Osteoporosis and How Is It Related to Hormone Therapy (ADT)?
Osteoporosis is a general loss of bone mass that can lead to fractures. (A related condition, osteopenia refers to bone density that is lower than normal peak density but not low enough to be classified as osteoporosis.) ADT increases a man’s risk of developing osteopenia or osteoporosis. The longer a man remains on ADT, the greater our risk for loss of bone mass (bone mineral density). (Citation: Michael G. Oefelein, Vincent Ricchuiti, et.aL, J of Urology; Volume 166, Issue 5, Pages 1724-1728 November 2001)
In normal bone, two types of cells called osteoclasts and osteoblasts work together to rebuild and strengthen bone:
- osteoclasts that destroy old bone
- osteoblasts that build new bone.
ADT and prostate cancer causes an imbalance between these two cell types resulting in more bone being destroyed than rebuilt, leading to weakening and thinning of the affected bone.

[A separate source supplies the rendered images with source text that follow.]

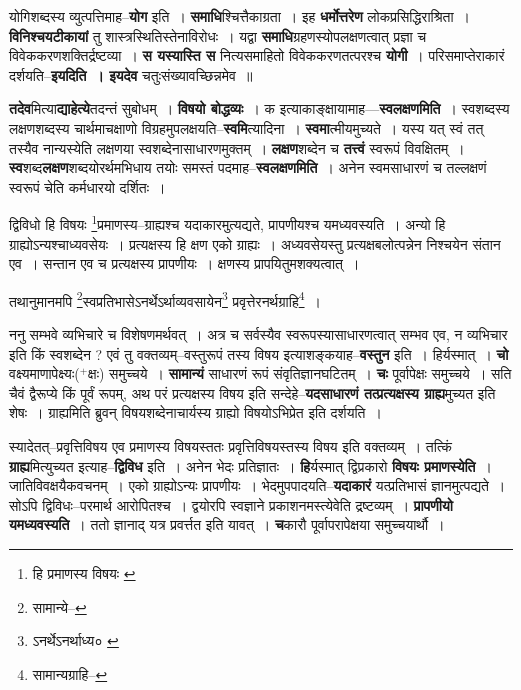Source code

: \documentclass[article,12pt,a4paper]{memoir}
\newcommand{\add}[1]{($^{+}$#1)}
\begin{document}
	  \pstart योगिशब्दस्य व्युत्पत्तिमाह--\textbf{योग} इति । \textbf{समाधि}श्चित्तैकाग्रता । इह \textbf{धर्मोत्तरेण} लोकप्रसिद्धिराश्रिता । \textbf{विनिश्चयटीकायां} तु शास्त्रस्थितिस्तेनाविरोधः । यद्वा \textbf{समाधि}ग्रहणस्योपलक्षणत्वात् प्रज्ञा च विवेककरणशक्तिर्द्रष्टव्या । \textbf{स यस्यास्ति स} नित्यसमाहितो विवेककरणतत्परश्च \textbf{योगी} । परिसमाप्तेराकारं दर्शयति--\textbf{इयदिति । इयदेव} चतुःसंख्यावच्छिन्नमेव ॥
	\pend
      

	  \pstart \textbf{तदेव}मित्या\textbf{द्याहेत्ये}तदन्तं सुबोधम् । \textbf{विषयो बोद्धव्यः} । क इत्याकाङ्क्षायामाह—\textbf{स्वलक्षणमिति} । स्वशब्दस्य लक्षणशब्दस्य चार्थमाचक्षाणो विग्रहमुपलक्षयति--\textbf{स्वमि}त्यादिना । \textbf{स्वमा}त्मीयमुच्यते । यस्य यत् स्वं तत् तस्यैव नान्यस्येति लक्षणया स्वशब्देनासाधारणमुक्तम् । \textbf{लक्षण}शब्देन च \textbf{तत्त्वं} स्वरूपं विवक्षितम् । \textbf{स्व}शब्द\textbf{लक्षण}शब्दयोरर्थमभिधाय तयोः समस्तं पदमाह--\textbf{स्वलक्षणमिति} । अनेन स्वमसाधारणं च तल्लक्षणं स्वरूपं चेति कर्मधारयो दर्शितः ।
	\pend
      \leavevmode{}
	  \bigskip
	  \begingroup
	

	  \pstart द्विविधो हि विषयः \footnote{हि प्रमाणस्य विषयः \cite{dp-msA} \cite{dp-edP} \cite{dp-edH} \cite{dp-edN}}प्रमाणस्य--ग्राह्यश्च यदाकारमुत्यद्यते, प्रापणीयश्च यमध्यवस्यति । अन्यो हि ग्राह्योऽन्यश्चाध्यवसेयः । प्रत्यक्षस्य हि क्षण एको ग्राह्यः । अध्यवसेयस्तु प्रत्यक्षबलोत्पन्नेन निश्चयेन संतान एव । सन्तान एव च प्रत्यक्षस्य प्रापणीयः । क्षणस्य प्रापयितुमशक्यत्वात् ।
	\pend
       

	  \pstart तथानुमानमपि \footnote{सामान्ये--\cite{dp-msD-n}}स्वप्रतिभासेऽनर्थेऽर्थाव्यवसायेन\footnote{ऽनर्थेऽनर्थाध्य० \cite{dp-msA} \cite{dp-edP} \cite{dp-edH}} प्रवृत्तेरनर्थग्राहि\footnote{सामान्यग्राहि--\cite{dp-msD-n}} ।
	\pend
      
	  \endgroup
	

	  \pstart ननु सम्भवे व्यभिचारे च विशेषणमर्थवत् । अत्र च सर्वस्यैव स्वरूपस्यासाधारणत्वात् सम्भव एव, न व्यभिचार इति किं स्वशब्देन ? एवं तु वक्तव्यम्--वस्तुरूपं तस्य विषय इत्याशङ्कयाह--\textbf{वस्तुन} इति । हिर्यस्मात् । \textbf{चो} वक्ष्यमाणापेक्ष्यः\add{क्षः} समुच्चये । \textbf{सामान्यं} साधारणं रूपं संवृतिज्ञानघटितम् । \textbf{चः} पूर्वापेक्षः समुच्चये । सति चैवं द्वैरूप्ये किं पूर्वं रूपम्, अथ परं प्रत्यक्षस्य विषय इति सन्देहे--\textbf{यदसाधारणं तत्प्रत्यक्षस्य ग्राह्य}मुच्यत इति शेषः । ग्राह्यमिति ब्रुवन् विषयशब्देनाचार्यस्य ग्राह्यो विषयोऽभिप्रेत इति दर्शयति ।
	\pend
      

	  \pstart स्यादेतत्--प्रवृत्तिविषय एव प्रमाणस्य विषयस्ततः प्रवृत्तिविषयस्तस्य विषय इति वक्तव्यम् । तत्किं \textbf{ग्राह्य}मित्युच्यत इत्याह--\textbf{द्विविध} इति । अनेन भेदः प्रतिज्ञातः । \textbf{हि}र्यस्मात् द्विप्रकारो \textbf{विषयः प्रमाणस्येति} । जातिविवक्षयैकवचनम् । एको ग्राह्योऽन्यः प्रापणीयः । भेदमुपपादयति--\textbf{यदाकारं} यत्प्रतिभासं ज्ञानमुत्पद्यते । सोऽपि द्विविधः--परमार्थ आरोपितश्च । द्वयोरपि स्वज्ञाने प्रकाशनमस्त्येवेति द्रष्टव्यम् । \textbf{प्रापणीयो यमध्यवस्यति} । ततो ज्ञानाद् यत्र प्रवर्त्तत इति यावत् । \textbf{च}कारौ पूर्वापरापेक्षया समुच्चयार्थौ ।
	\pend
      
\end{document}
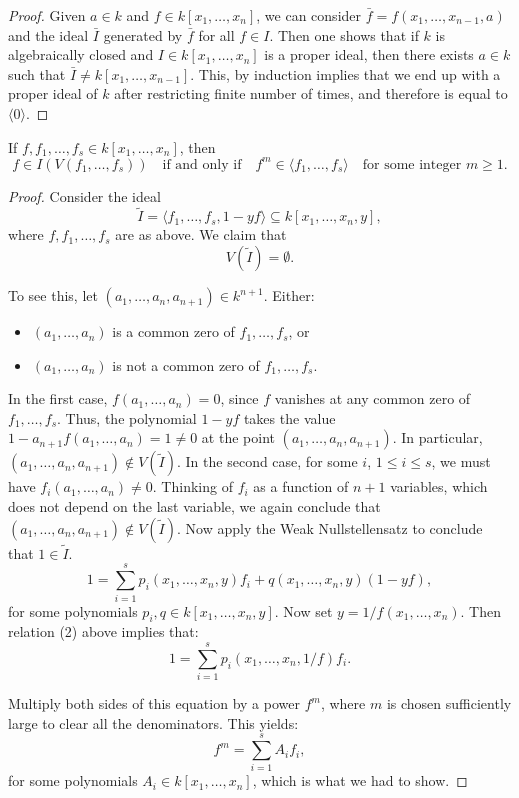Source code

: \documentclass[12pt]{article}
\begin{document}
\begin{proof}
	Given $a\in k$ and $f\in k[x_1, \ldots, x_n]$, we can consider $\bar{f} = f(x_1, \ldots, x_{n-1},a )$ and the ideal $\bar I$ generated by $\bar f$ for all $f\in I$. Then one shows that if $k$ is algebraically closed and $I \in k[x_1, \ldots, x_n]$ is a proper ideal, then there
	exists $a\in k$ such that $\bar I \neq k[x_1, \ldots, x_{n-1}]$.
	This, by induction implies that we end up with a proper ideal of $k$ after restricting finite number of times, and therefore is equal to $\langle 0 \rangle$.
\end{proof}

\begin{theorem}
	If $f, f_1, \ldots, f_s \in k[x_1, \ldots, x_n]$, then
	\[
		f \in I(V(f_1, \ldots, f_s)) \quad \text{if and only if} \quad f^m \in \langle f_1, \ldots, f_s \rangle \quad \text{for some integer } m \geq 1.
	\]
\end{theorem}

\begin{proof}
	Consider the ideal
	\[
		\tilde{I} = \langle f_1, \ldots, f_s, 1 - yf \rangle \subseteq k[x_1, \ldots, x_n, y],
	\]
	where $f, f_1, \ldots, f_s$ are as above. We claim that
	\[
		V(\tilde{I}) = \emptyset.
	\]

	To see this, let $(a_1, \ldots, a_n, a_{n+1}) \in k^{n+1}$. Either:
	\begin{itemize}
		\item $(a_1, \ldots, a_n)$ is a common zero of $f_1, \ldots, f_s$, or
		\item $(a_1, \ldots, a_n)$ is not a common zero of $f_1, \ldots, f_s$.
	\end{itemize}

	In the first case, $f(a_1, \ldots, a_n) = 0$, since $f$ vanishes at any common zero of $f_1, \ldots, f_s$. Thus, the polynomial $1 - yf$ takes the value $1 - a_{n+1}f(a_1, \ldots, a_n) = 1 \neq 0$ at the point $(a_1, \ldots, a_n, a_{n+1})$. In particular, $(a_1, \ldots, a_n, a_{n+1}) \notin V(\tilde{I})$. In the second case, for some $i$, $1 \leq i \leq s$, we must have $f_i(a_1, \ldots, a_n) \neq 0$. Thinking of $f_i$ as a function of $n+1$ variables, which does not depend on the last variable, we again conclude that $(a_1, \ldots, a_n, a_{n+1}) \notin V(\tilde{I})$. Now apply the Weak Nullstellensatz to conclude that $1 \in \tilde{I}$.
	\[
		1 = \sum_{i=1}^s p_i(x_1, \ldots, x_n, y)f_i + q(x_1, \ldots, x_n, y)(1 - yf),
	\]
	for some polynomials $p_i, q \in k[x_1, \ldots, x_n, y]$. Now set $y = 1/f(x_1, \ldots, x_n)$. Then relation (2) above implies that:
	\[
		1 = \sum_{i=1}^s p_i(x_1, \ldots, x_n, 1/f)f_i.
	\]

	Multiply both sides of this equation by a power $f^m$, where $m$ is chosen sufficiently large to clear all the denominators. This yields:
	\[
		f^m = \sum_{i=1}^s A_i f_i,
	\]
	for some polynomials $A_i \in k[x_1, \ldots, x_n]$, which is what we had to show.
\end{proof}
\end{document}
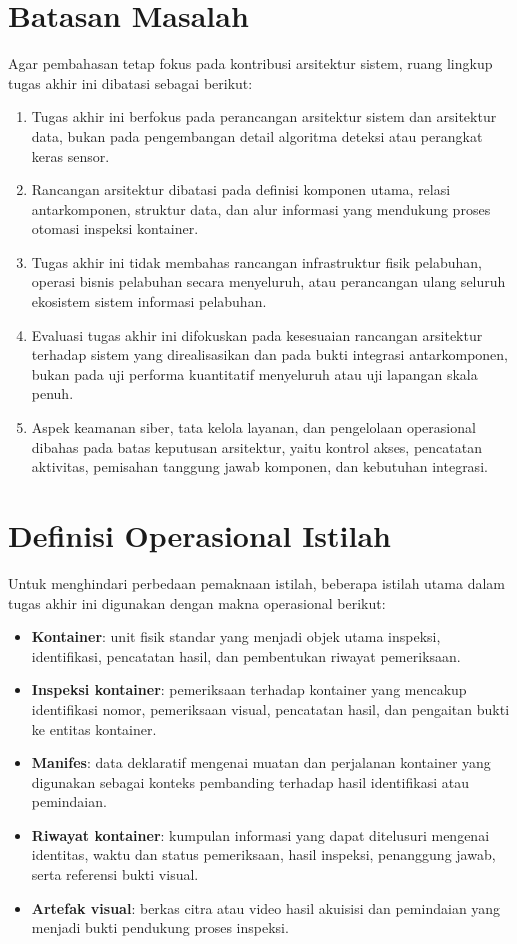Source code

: \section{Batasan Masalah}

Agar pembahasan tetap fokus pada kontribusi arsitektur sistem, ruang lingkup
tugas akhir ini dibatasi sebagai berikut:
\begin{enumerate}
  \item Tugas akhir ini berfokus pada perancangan arsitektur sistem dan
  arsitektur data, bukan pada pengembangan detail algoritma deteksi atau
  perangkat keras sensor.
  \item Rancangan arsitektur dibatasi pada definisi komponen utama, relasi
  antarkomponen, struktur data, dan alur informasi yang mendukung proses
  otomasi inspeksi kontainer.
  \item Tugas akhir ini tidak membahas rancangan infrastruktur fisik pelabuhan,
  operasi bisnis pelabuhan secara menyeluruh, atau perancangan ulang seluruh
  ekosistem sistem informasi pelabuhan.
  \item Evaluasi tugas akhir ini difokuskan pada kesesuaian rancangan arsitektur
  terhadap sistem yang direalisasikan dan pada bukti integrasi antarkomponen,
  bukan pada uji performa kuantitatif menyeluruh atau uji
  lapangan skala penuh.
  \item Aspek keamanan siber, tata kelola layanan, dan pengelolaan operasional
  dibahas pada batas keputusan arsitektur, yaitu kontrol akses, pencatatan
  aktivitas, pemisahan tanggung jawab komponen, dan kebutuhan integrasi.
\end{enumerate}

\section{Definisi Operasional Istilah}

Untuk menghindari perbedaan pemaknaan istilah, beberapa istilah utama dalam
tugas akhir ini digunakan dengan makna operasional berikut:
\begin{itemize}[leftmargin=1.2cm,itemsep=0.15em,topsep=0.2em]
  \item \textbf{Kontainer}: unit fisik standar yang menjadi objek utama inspeksi, identifikasi, pencatatan hasil, dan pembentukan riwayat pemeriksaan.
  \item \textbf{Inspeksi kontainer}: pemeriksaan terhadap kontainer yang mencakup identifikasi nomor, pemeriksaan visual, pencatatan hasil, dan pengaitan bukti ke entitas kontainer.
  \item \textbf{Manifes}: data deklaratif mengenai muatan dan perjalanan kontainer yang digunakan sebagai konteks pembanding terhadap hasil identifikasi atau pemindaian.
  \item \textbf{Riwayat kontainer}: kumpulan informasi yang dapat ditelusuri mengenai identitas, waktu dan status pemeriksaan, hasil inspeksi, penanggung jawab, serta referensi bukti visual.
  \item \textbf{Artefak visual}: berkas citra atau video hasil akuisisi dan pemindaian yang menjadi bukti pendukung proses inspeksi.
\end{itemize}

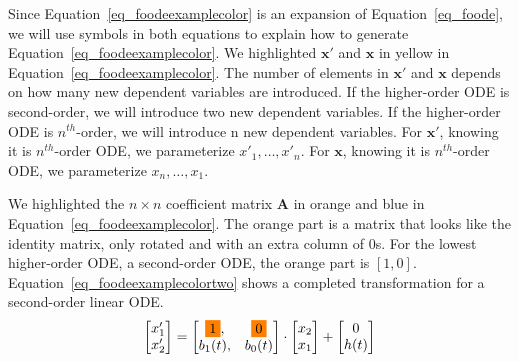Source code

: Since Equation~\ref{eq_foodeexamplecolor} is an expansion of Equation~\ref{eq_foode}, we will use symbols in both equations to explain how to generate Equation~\ref{eq_foodeexamplecolor}. We highlighted $\boldsymbol{x'}$ and $\boldsymbol{x}$ in yellow in Equation~\ref{eq_foodeexamplecolor}. The number of elements in $\boldsymbol{x'}$ and $\boldsymbol{x}$ depends on how many new dependent variables are introduced. If the higher-order ODE is second-order, we will introduce two new dependent variables. If the higher-order ODE is $n^{th}$-order, we will introduce n new dependent variables. For $\boldsymbol{x'}$, knowing it is $n^{th}$-order ODE, we parameterize $x'_{1}, \dots, x'_{n}$. For $\boldsymbol{x}$, knowing it is $n^{th}$-order ODE, we parameterize $x_{n}, \dots, x_{1}$.

We highlighted the $n \times n$ coefficient matrix $\boldsymbol{A}$ in orange and blue in Equation~\ref{eq_foodeexamplecolor}. The orange part is a matrix that looks like the identity matrix, only rotated and with an extra column of 0s. For the lowest higher-order ODE, a second-order ODE, the orange part is $[1, 0]$. Equation~\ref{eq_foodeexamplecolortwo} shows a completed transformation for a second-order linear ODE.
\begin{equation} \label{eq_foodeexamplecolortwo}
	\begin{bmatrix}
		{x_{1}'} \\
    {x_{2}'} 
	\end{bmatrix}
    = 
  \begin{bmatrix}
		\highlight{orange}{1}, & \highlight{orange}{0} \\
    {b_{1}(t)}, & {b_{0}(t)}
	\end{bmatrix}
    \cdot
  \begin{bmatrix}
		{x_{2}} \\
    {x_{1}} 
	\end{bmatrix}
    + 
  \begin{bmatrix}
    {0} \\
    {h(t)}
	\end{bmatrix}
\end{equation}


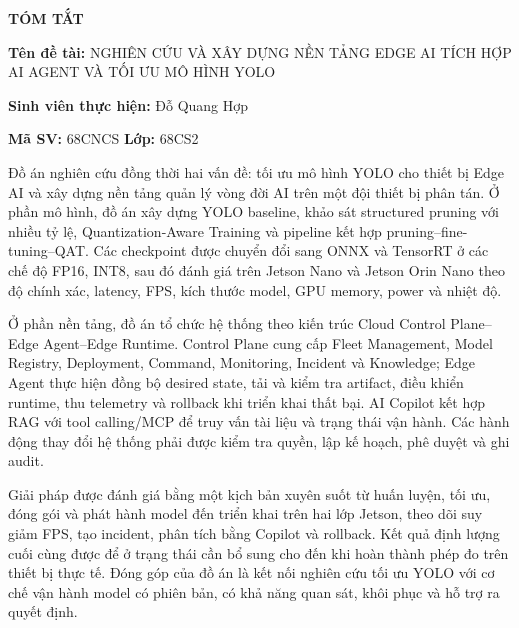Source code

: \thispagestyle{empty}
\begin{center}{\Large\bfseries TÓM TẮT}\end{center}

\noindent\textbf{Tên đề tài:} NGHIÊN CỨU VÀ XÂY DỰNG NỀN TẢNG EDGE AI TÍCH HỢP
AI AGENT VÀ TỐI ƯU MÔ HÌNH YOLO

\noindent\textbf{Sinh viên thực hiện:} Đỗ Quang Hợp

\noindent\textbf{Mã SV:} 68CNCS \hspace{3cm} \textbf{Lớp:} 68CS2

Đồ án nghiên cứu đồng thời hai vấn đề: tối ưu mô hình YOLO cho thiết bị Edge AI
và xây dựng nền tảng quản lý vòng đời AI trên một đội thiết bị phân tán. Ở phần
mô hình, đồ án xây dựng YOLO baseline, khảo sát structured pruning với nhiều tỷ
lệ, Quantization-Aware Training và pipeline kết hợp pruning--fine-tuning--QAT.
Các checkpoint được chuyển đổi sang ONNX và TensorRT ở các chế độ FP16, INT8,
sau đó đánh giá trên Jetson Nano và Jetson Orin Nano theo độ chính xác, latency,
FPS, kích thước model, GPU memory, power và nhiệt độ.

Ở phần nền tảng, đồ án tổ chức hệ thống theo kiến trúc Cloud Control Plane--Edge
Agent--Edge Runtime. Control Plane cung cấp Fleet Management, Model Registry,
Deployment, Command, Monitoring, Incident và Knowledge; Edge Agent thực hiện
đồng bộ desired state, tải và kiểm tra artifact, điều khiển runtime, thu telemetry
và rollback khi triển khai thất bại. AI Copilot kết hợp RAG với tool calling/MCP
để truy vấn tài liệu và trạng thái vận hành. Các hành động thay đổi hệ thống phải
được kiểm tra quyền, lập kế hoạch, phê duyệt và ghi audit.

Giải pháp được đánh giá bằng một kịch bản xuyên suốt từ huấn luyện, tối ưu,
đóng gói và phát hành model đến triển khai trên hai lớp Jetson, theo dõi suy giảm
FPS, tạo incident, phân tích bằng Copilot và rollback. Kết quả định lượng cuối
cùng được để ở trạng thái cần bổ sung cho đến khi hoàn thành phép đo trên thiết
bị thực tế. Đóng góp của đồ án là kết nối nghiên cứu tối ưu YOLO với cơ chế vận
hành model có phiên bản, có khả năng quan sát, khôi phục và hỗ trợ ra quyết định.
\newpage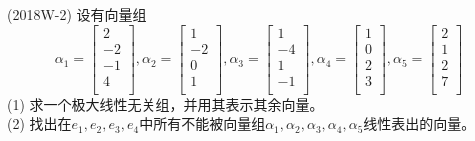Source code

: \documentclass[lang=cn,newtx,10pt,scheme=chinese]{elegantbook}
\begin{document}
\begin{exercise}
    (2018W-2) 设有向量组
    $$
    \alpha_1=
    \left[
    \begin{matrix}
        2 \\
        -2 \\
        -1 \\
        4 \\
    \end{matrix}
    \right],
    \alpha_2=
    \left[
    \begin{matrix}
        1 \\
        -2 \\
        0 \\
        1 \\
    \end{matrix}
    \right],
    \alpha_3=
    \left[
    \begin{matrix}
        1 \\
        -4 \\
        1 \\
        -1 \\
    \end{matrix}
    \right],
    \alpha_4=
    \left[
    \begin{matrix}
        1 \\
        0 \\
        2 \\
        3 \\
    \end{matrix}
    \right],
    \alpha_5=
    \left[
    \begin{matrix}
        2 \\
        1 \\
        2 \\
        7 \\
    \end{matrix}
    \right]
    $$
    (1) 求一个极大线性无关组，并用其表示其余向量。\\
    (2) 找出在$e_1,e_2,e_3,e_4$中所有不能被向量组$\alpha_1,\alpha_2,\alpha_3,\alpha_4,\alpha_5$线性表出的向量。
\end{exercise}
\end{document}
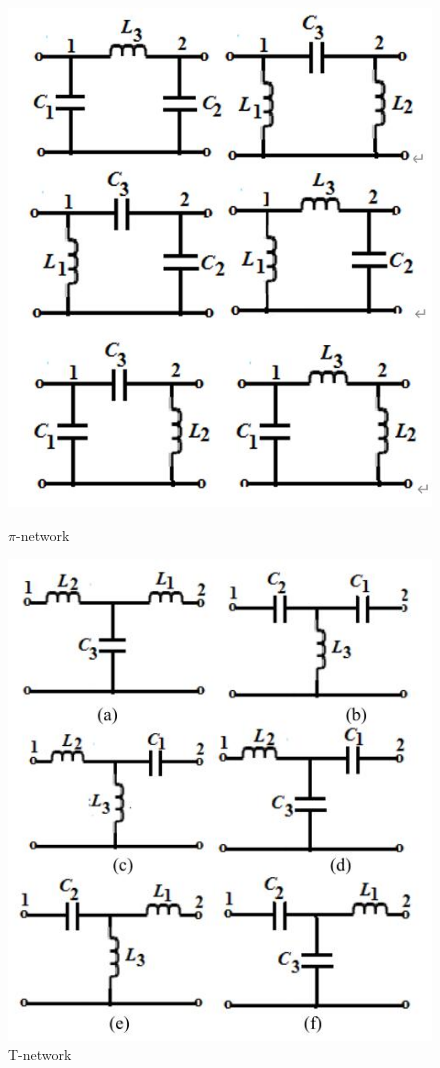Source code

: \documentclass[conference]{IEEEtran}
\begin{document}
\begin{figure}[!h]
	\centering
	\begin{minipage}{0.49\linewidth}
		\centering
		\includegraphics[width=0.7\linewidth]{fig/pic4-2.jpg}
		\caption{$\pi$-network}
		\label{fig4-2}%
	\end{minipage}
	\begin{minipage}{0.49\linewidth}
		\centering
		\includegraphics[width=0.7\linewidth]{fig/pic4-3.jpg}
		\caption{T-network}
		\label{fig4-3}%
	\end{minipage}
\end{figure}
\end{document}
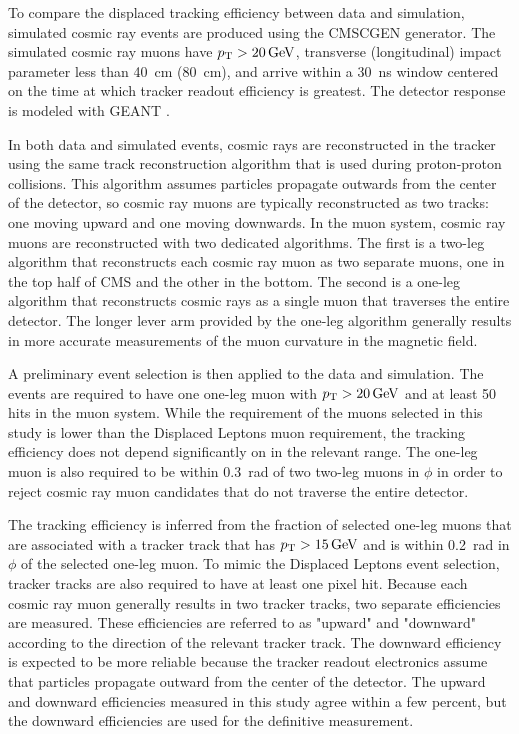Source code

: To compare the displaced tracking efficiency between data and simulation, simulated cosmic ray events are produced using the CMSCGEN generator. The simulated cosmic ray muons have $\pt>\SI{20}{\GeV}$, transverse (longitudinal) impact parameter less than \SI{40}{\cm} (\SI{80}{\cm}), and arrive within a \SI{30}{\ns} window centered on the time at which tracker readout efficiency is greatest. The detector response is modeled with GEANT \cite{geant4}.

In both data and simulated events, cosmic rays are reconstructed in the tracker using the same track reconstruction algorithm that is used during proton-proton collisions. This algorithm assumes particles propagate outwards from the center of the detector, so cosmic ray muons are typically reconstructed as two tracks: one moving upward and one moving downwards. In the muon system, cosmic ray muons are reconstructed with two dedicated algorithms. The first is a two-leg algorithm that reconstructs each cosmic ray muon as two separate muons, one in the top half of CMS and the other in the bottom. The second is a one-leg algorithm that reconstructs cosmic rays as a single muon that traverses the entire detector. The longer lever arm provided by the one-leg algorithm generally results in more accurate measurements of the muon curvature in the magnetic field.

A preliminary event selection is then applied to the data and simulation. The events are required to have one one-leg muon with $\pt>\SI{20}{\GeV}$ and at least \num{50} hits in the muon system. While the \pt requirement of the muons selected in this study is lower than the Displaced Leptons muon \pt requirement, the tracking efficiency does not depend significantly on \pt in the relevant range. The one-leg muon is also required to be within \SI{0.3}{\radian} of two two-leg muons in $\phi$ in order to reject cosmic ray muon candidates that do not traverse the entire detector.

The tracking efficiency is inferred from the fraction of selected one-leg muons that are associated with a tracker track that has $\pt>\SI{15}{\GeV}$ and is within \SI{0.2}{\radian} in $\phi$ of the selected one-leg muon. To mimic the Displaced Leptons event selection, tracker tracks are also required to have at least one pixel hit. Because each cosmic ray muon generally results in two tracker tracks, two separate efficiencies are measured. These efficiencies are referred to as "upward" and "downward" according to the direction of the relevant tracker track. The downward efficiency is expected to be more reliable because the tracker readout electronics assume that particles propagate outward from the center of the detector. The upward and downward efficiencies measured in this study agree within a few percent, but the downward efficiencies are used for the definitive measurement.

Make sure that you do have a regular bone density test if you are on ADT, no matter the schedule.
This can cause pain and means that the bone can fracture or break more easily. Men may not even know they have osteoporosis or experience any significant problems with this condition until a fracture occurs. When osteoporosis is present, fractures of the spine are common and may occur while merely bending, lifting, standing, sudden movements, or from other minimal stress. Pain results from the collapse of the small bones of the spine that may have been weakened by osteoporosis. More severe spinal fractures can cause paralysis. Early diagnosis and treatment can prevent these potentially disabling injuries.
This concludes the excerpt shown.